Comparing multivariate data

Assigned Reading:

Sections 10.5 (p. 597) and 11.5 (p. 696) from: Legendre, P. and L. Legendre. 2012. Numerical Ecology. Elsevier. link

Skim the math to whatever degree you desire.

Key Points

Use a symmetric methods when you don’t have a hypothesis about the direction of effects between two matrices.

Examples? Counter-examples?

Compare similarity/distance matrices

“These methods should not be used to test hypotheses about relationships between the original data tables.”

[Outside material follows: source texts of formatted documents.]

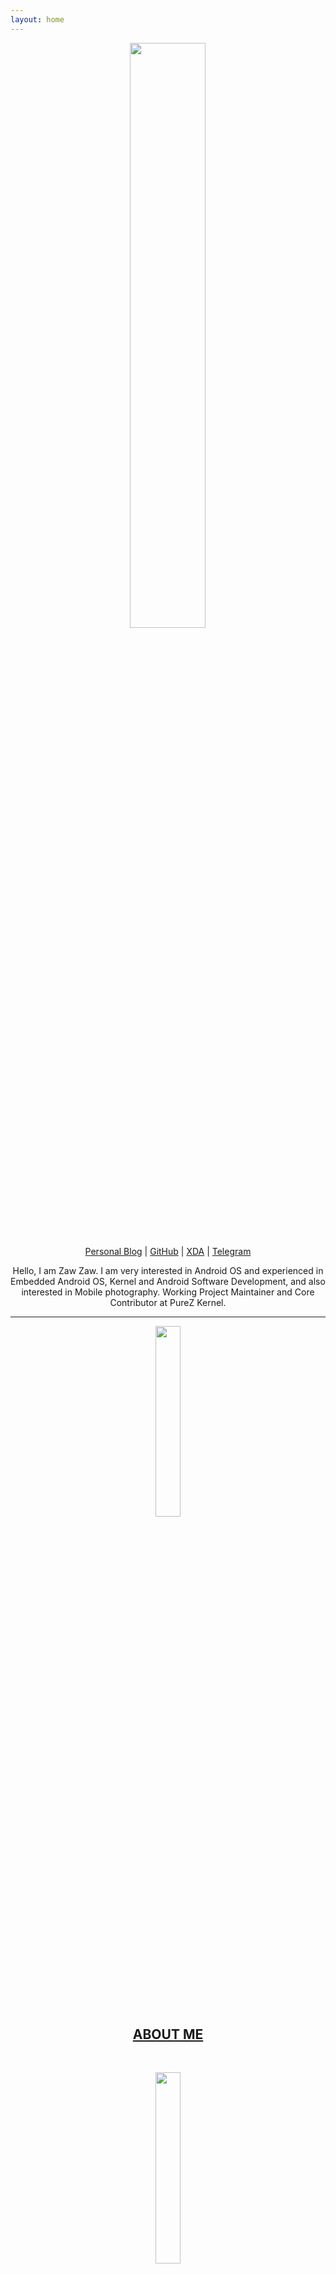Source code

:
 ```yaml
---
layout: home
---
```


<p align="center"><img src="https://s20.postimg.cc/yxt5lu0zx/Round_Photo-_Zaw_Zaw.png" width="49%" height="49%"/></p>
<p align="center"><a href="https://medium.com/zawzaww">Personal Blog</a> | <a href="https://github.com/zawzaww">GitHub</a> | <a href="https://forum.xda-developers.com/member.php?u=7581611">XDA</a> | <a href="https://t.me/zawzaww">Telegram</a></p>
<p align="center">Hello, I am Zaw Zaw. I am very interested in Android OS and experienced in Embedded Android OS, Kernel and Android Software Development, and also interested in Mobile photography. Working Project Maintainer and Core Contributor at PureZ Kernel.</p>

---

<p align="center"><a href="https://zawzaww.github.io/about"><img src="https://s20.postimg.cc/vbse5qvn1/about.png" width="28%" height="28%"/></a></p>
<h2 align="center"><a href="https://zawzaww.github.io/about">ABOUT ME</a></h2>


<br><p align="center"><a href="https://medium.com/zawzaww"><img src="https://s20.postimg.cc/jmvxjyhwd/medium-blog.png" width="28%" height="28%"/></a></p>
<h2 align="center"><a href="https://medium.com/zawzaww">BLOG</a></h2>


<br><p align="center"><a href="https://zawzaww.github.io/photography"><img src="https://s20.postimg.cc/bh6cjmo59/photography.png" width="28%" height="28%"/></a></p>
<h2 align="center"><a href="https://zawzaww.github.io/photography">PHOTOGRAPHY</a></h2>


<br><p align="center"><a href="https://zawzaww.github.io/work"><img src="https://s20.postimg.cc/ifn1owg3x/work-android.png" width="28%" height="28%"/></a></p>
<h2 align="center"><a href="https://zawzaww.github.io/work">MY WORK</a></h2>


<br><p align="center"><a href="https://zawzaww.github.io/contact"><img src="https://s20.postimg.cc/ib2l1eq25/contact.png" width="28%" height="28%"/></a></p>
<h2 align="center"><a href="https://zawzaww.github.io/contact">CONTACT</a></h2>
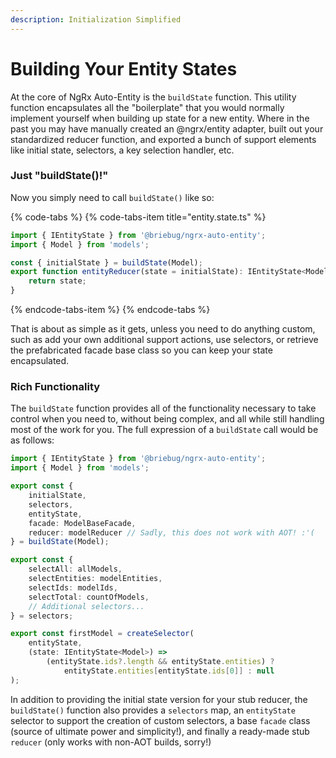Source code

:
 ```yaml
---
description: Initialization Simplified
---
```


# Building Your Entity States

At the core of NgRx Auto-Entity is the `buildState` function. This utility function encapsulates all the "boilerplate" that you would normally implement yourself when building up state for a new entity. Where in the past you may have manually created an @ngrx/entity adapter, built out your standardized reducer function, and exported a bunch of support elements like initial state, selectors, a key selection handler, etc. 

### Just "buildState\(\)!"

Now you simply need to call `buildState()` like so:

{% code-tabs %}
{% code-tabs-item title="entity.state.ts" %}
```typescript
import { IEntityState } from '@briebug/ngrx-auto-entity';
import { Model } from 'models';

const { initialState } = buildState(Model);
export function entityReducer(state = initialState): IEntityState<Model> {
    return state;
}
```
{% endcode-tabs-item %}
{% endcode-tabs %}

That is about as simple as it gets, unless you need to do anything custom, such as add your own additional support actions, use selectors, or retrieve the prefabricated facade base class so you can keep your state encapsulated. 

### Rich Functionality

The `buildState` function provides all of the functionality necessary to take control when you need to, without being complex, and all while still handling most of the work for you. The full expression of a `buildState` call would be as follows:

```typescript
import { IEntityState } from '@briebug/ngrx-auto-entity';
import { Model } from 'models';

export const { 
    initialState, 
    selectors, 
    entityState, 
    facade: ModelBaseFacade,
    reducer: modelReducer // Sadly, this does not work with AOT! :'(
} = buildState(Model);

export const {
    selectAll: allModels,
    selectEntities: modelEntities,
    selectIds: modelIds,
    selectTotal: countOfModels,
    // Additional selectors...
} = selectors;

export const firstModel = createSelector(
    entityState,
    (state: IEntityState<Model>) => 
        (entityState.ids?.length && entityState.entities) ? 
            entityState.entities[entityState.ids[0]] : null
);
```

In addition to providing the initial state version for your stub reducer, the `buildState()` function also provides a `selectors` map, an `entityState` selector to support the creation of custom selectors, a base `facade` class \(source of ultimate power and simplicity!\), and finally a ready-made stub `reducer` \(only works with non-AOT builds, sorry!\)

Use Chapter 7 to choose an appropriate distance measure for your data.

Mantel test

Box 10.2 on p. 600
Tests whether distances among objects are monotonically related to one another.
Steps:
- Compute a Mantel statistic that is the scalar product of the (non-diagonal) values in (half of) the two distance matrices. (See Figure 10.19 on p. 599)
  - \(z_M\) : raw distances
  - \(r_M\) : use standardized distances and divide by \(n(n-1)/2 - 1\) to get value between -1 and 1.
- Test whether \(z_M\) is significantly larger than expected by permuting the objects in one of the original data matrices used to compute one of the distance matrices. The generates a distribution of potential \(z_M\) values under the null hypothesis.
Use Spearman (rank-based) correlation coefficient is non-linearity expected.
Distance matrices must be derived independently from one another on the same set of objects.
Many applications of Mantel test probably should be done using canonical analysis(e.g. distribution of organisms with respect to environment controlling for distance among sites)
Do not use Mantel test to make conclusions about correlations in the original data.

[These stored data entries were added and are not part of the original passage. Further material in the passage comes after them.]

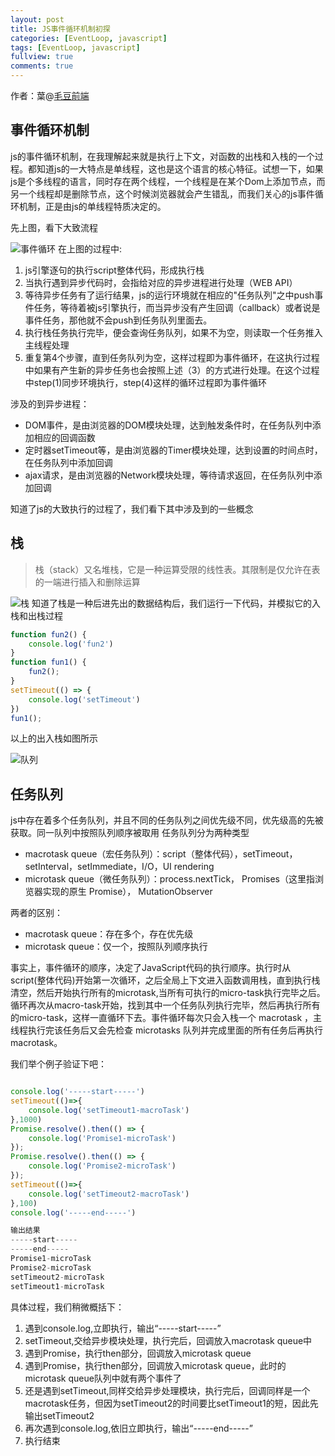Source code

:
```yaml
---
layout: post
title: JS事件循环机制初探
categories: [EventLoop, javascript]
tags: [EventLoop, javascript]
fullview: true
comments: true
---
```


作者：葉@[毛豆前端](https://maodoufe.github.io/)

## 事件循环机制

js的事件循环机制，在我理解起来就是执行上下文，对函数的出栈和入栈的一个过程。都知道js的一大特点是单线程，这也是这个语言的核心特征。试想一下，如果js是个多线程的语言，同时存在两个线程，一个线程是在某个Dom上添加节点，而另一个线程却是删除节点，这个时候浏览器就会产生错乱，而我们关心的js事件循环机制，正是由js的单线程特质决定的。

先上图，看下大致流程

![事件循环](https://user-gold-cdn.xitu.io/2019/4/16/16a253b035386d4e?w=1072&h=748&f=png&s=108278)
在上图的过程中:

 1. js引擎逐句的执行script整体代码，形成执行栈
 2. 当执行遇到异步代码时，会指给对应的异步进程进行处理（WEB API）
 3. 等待异步任务有了运行结果，js的运行环境就在相应的"任务队列"之中push事件任务，等待着被js引擎执行，而当异步没有产生回调（callback）或者说是事件任务，那他就不会push到任务队列里面去。
 4. 执行栈任务执行完毕，便会查询任务队列，如果不为空，则读取一个任务推入主线程处理
 5. 重复第4个步骤，直到任务队列为空，这样过程即为事件循环，在这执行过程中如果有产生新的异步任务也会按照上述（3）的方式进行处理。在这个过程中step(1)同步环境执行，step(4)这样的循环过程即为事件循环
 
 涉及的到异步进程：
 - DOM事件，是由浏览器的DOM模块处理，达到触发条件时，在任务队列中添加相应的回调函数
 - 定时器setTimeout等，是由浏览器的Timer模块处理，达到设置的时间点时，在任务队列中添加回调
 - ajax请求，是由浏览器的Network模块处理，等待请求返回，在任务队列中添加回调

知道了js的大致执行的过程了，我们看下其中涉及到的一些概念
##  栈
> 栈（stack）又名堆栈，它是一种运算受限的线性表。其限制是仅允许在表的一端进行插入和删除运算

![栈](https://user-gold-cdn.xitu.io/2019/4/16/16a253b97fbf6a76?w=2240&h=1054&f=jpeg&s=113239)
知道了栈是一种后进先出的数据结构后，我们运行一下代码，并模拟它的入栈和出栈过程

```javascript
function fun2() {
    console.log('fun2')
}
function fun1() {
    fun2();
}
setTimeout(() => {
	console.log('setTimeout')
})
fun1();
```
以上的出入栈如图所示

![队列](https://user-gold-cdn.xitu.io/2019/4/16/16a253c6afe2a563?w=1044&h=456&f=png&s=39593)
## 任务队列
js中存在着多个任务队列，并且不同的任务队列之间优先级不同，优先级高的先被获取。同一队列中按照队列顺序被取用
任务队列分为两种类型

 - macrotask queue（宏任务队列）：script（整体代码），setTimeout， setInterval，setImmediate，I/O，UI rendering
 - microtask queue（微任务队列）：process.nextTick， Promises（这里指浏览器实现的原生 Promise）， MutationObserver

两者的区别：

 - macrotask queue：存在多个，存在优先级
 - microtask queue：仅一个，按照队列顺序执行

事实上，事件循环的顺序，决定了JavaScript代码的执行顺序。执行时从script(整体代码)开始第一次循环，之后全局上下文进入函数调用栈，直到执行栈清空，然后开始执行所有的microtask,当所有可执行的micro-task执行完毕之后。循环再次从macro-task开始，找到其中一个任务队列执行完毕，然后再执行所有的micro-task，这样一直循环下去。事件循环每次只会入栈一个 macrotask ，主线程执行完该任务后又会先检查 microtasks 队列并完成里面的所有任务后再执行 macrotask。

我们举个例子验证下吧：
```javascript	

console.log('-----start-----')
setTimeout(()=>{
	console.log('setTimeout1-macroTask')
},1000)
Promise.resolve().then(() => {
    console.log('Promise1-microTask')
});
Promise.resolve().then(() => {
    console.log('Promise2-microTask')
});
setTimeout(()=>{
	console.log('setTimeout2-macroTask')
},100)
console.log('-----end-----')

输出结果
-----start-----
-----end-----
Promise1-microTask
Promise2-microTask
setTimeout2-microTask
setTimeout1-microTask

```
具体过程，我们稍微概括下：

 1. 遇到console.log,立即执行，输出“-----start-----”
 2. setTimeout,交给异步模块处理，执行完后，回调放入macrotask queue中
 3. 遇到Promise，执行then部分，回调放入microtask queue
 4. 遇到Promise，执行then部分，回调放入microtask queue，此时的microtask queue队列中就有两个事件了
 5. 还是遇到setTimeout,同样交给异步处理模块，执行完后，回调同样是一个macrotask任务，但因为setTimeout2的时间要比setTimeout1的短，因此先输出setTimeout2
 6. 再次遇到console.log,依旧立即执行，输出“-----end-----”
 7. 执行结束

Analysis of Similarity (ANOSIM) and PERMANOVA

ANOSIM tests whether distances between groups are greater than within groups.
PERMANOVA tests whether distance differ between groups. This wasn’t in the original reading for class, but you can find the method in Anderson (2001).
Both tests are sensitive to unbalanced designs and differences in dispersion (variance) within groups (e.g. not good when your groups have different variability). Anderson and Walsh (2013) conducted a simulation-based comparison of PERMANOVA and ANOSIM and found that PERMANOVA is more robust in general for ecological data, but still sensitive to heterogeneity of variance among groups. You should evaluate this assumption before using either test.
ANOSIM Steps:
- Rank distances within the distance matrix, then compute the statistic \(R = \frac{mean(rank_{between}) - mean(rank_{within})}{n(n-1)/4}\).
- Test whether \(R\) is larger than expected by permuting original objects.
PERMANOVA Steps:
- Calculate an F ratio comparing \(F \sim \frac{SS_{within groups}}{SS_across groups}\), where \(SS\) means adding up the sum of the squares of the distances.
- Test whether \(F\) is smaller than expected by chance by permuting the original objects.
Groups should be defined a priori and not derived from distances.

Compare two data tables

Methods often used to jointly analyze variation two communities at the same set of sites.
Do not use to compare matrices that measure the same variables (e.g. before-after studies or control-impact experiments) because the analysis does not know that the variables are the same. (Use RDA or PCA instead.)
Both co-inertia and procrustes analyses can handle more variables than observations (e.g. more species than sites) as well as collinearity among variables.
Canonical correlation analysis (CCorA) is generally not recommended because it assumes multivariate normality of quantitative variables.

Co-inertia analysis

Creates an ordination based on two covariance between two data matrices and plots both matrices in the same ordination space along with their variables.
Steps:
- Calculate cross-covariance matrix between variables in two matrices.
- Calculate eigenvalues and eigenvectors of covariance matrix. Eigenvectors give the axes of the ordination.
- Project the two matrices in the ordination space and use arrows to connect the two points measured on the same object.
- Add arrows for each of the variables in the two matrices.
The total co-inertia is the sum of the squared covariances and the eigenvalues partition this among ordination axes.
Co-inertia analysis will preserve Euclidean or Mahalanois distances between objects depending on how projected matrices are scaled.
Can use data transformations prior to analysis (recommended for species occurrence data).
- If so, do a principal coordinate analysis on the two distance martices and use the axes corresponding to positive eigenvalues as the data tables input into co-inertia analysis.
\(RV\) coefficient is a statistic that measures correlation of two data matrices whose significance is tested by permutation.

Procrustes analysis

Creates a “compromise” ordination of two matrices measured on the same objects in order to visualize differences between two martices.
Algorithm rotates the matrices to minimize the sum of squared distances between corresponding objects.
Very similar to co-inertia analysis, but uses different matrices for plotting.
PROTEST method: compute symmetric orthogonal Procrustes statistic \(m^2\) to measure similarity between two data matrices.

Multiple factor analysis

Used to compare sets of variables- all variables within a set must be the same type.
Compute PCA on each variable set separately, then compute PCA of concatenated PC axes from all sets (that are first multiplied by a number to give equal weight to each set).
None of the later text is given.